━━━━━ Data shown

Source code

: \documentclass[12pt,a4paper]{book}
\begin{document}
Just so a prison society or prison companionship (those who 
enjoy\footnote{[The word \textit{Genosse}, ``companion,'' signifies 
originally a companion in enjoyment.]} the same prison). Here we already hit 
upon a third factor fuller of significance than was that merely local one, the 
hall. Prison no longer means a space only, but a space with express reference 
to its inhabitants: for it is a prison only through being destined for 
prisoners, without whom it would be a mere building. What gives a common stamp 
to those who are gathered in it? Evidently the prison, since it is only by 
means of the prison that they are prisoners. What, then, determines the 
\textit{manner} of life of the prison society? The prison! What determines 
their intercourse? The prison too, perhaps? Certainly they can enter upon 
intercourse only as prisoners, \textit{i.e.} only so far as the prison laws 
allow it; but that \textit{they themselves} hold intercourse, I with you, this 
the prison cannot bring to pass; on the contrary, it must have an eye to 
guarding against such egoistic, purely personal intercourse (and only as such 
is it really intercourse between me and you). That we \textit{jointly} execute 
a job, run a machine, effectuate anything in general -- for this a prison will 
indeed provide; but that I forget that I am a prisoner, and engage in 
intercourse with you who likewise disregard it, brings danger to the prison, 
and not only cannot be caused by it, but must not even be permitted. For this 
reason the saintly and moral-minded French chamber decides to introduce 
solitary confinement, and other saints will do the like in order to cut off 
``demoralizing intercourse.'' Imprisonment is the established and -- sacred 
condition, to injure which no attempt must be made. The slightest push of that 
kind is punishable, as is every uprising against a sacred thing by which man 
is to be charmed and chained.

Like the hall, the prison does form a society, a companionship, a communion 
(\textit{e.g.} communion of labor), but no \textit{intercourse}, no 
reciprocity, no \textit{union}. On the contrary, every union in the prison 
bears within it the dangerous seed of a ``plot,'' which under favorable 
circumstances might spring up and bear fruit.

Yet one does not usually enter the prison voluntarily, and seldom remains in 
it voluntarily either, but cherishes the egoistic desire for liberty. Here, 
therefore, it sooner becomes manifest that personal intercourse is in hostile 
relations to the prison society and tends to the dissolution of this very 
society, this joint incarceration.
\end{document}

━━━━━━━━━━

- _Task_: In the records above, find the lines holding "hall". Copy each one.

- _Result for this exercise_:
hall. Prison no longer means a space only, but a space with express reference 
Like the hall, the prison does form a society, a companionship, a communion 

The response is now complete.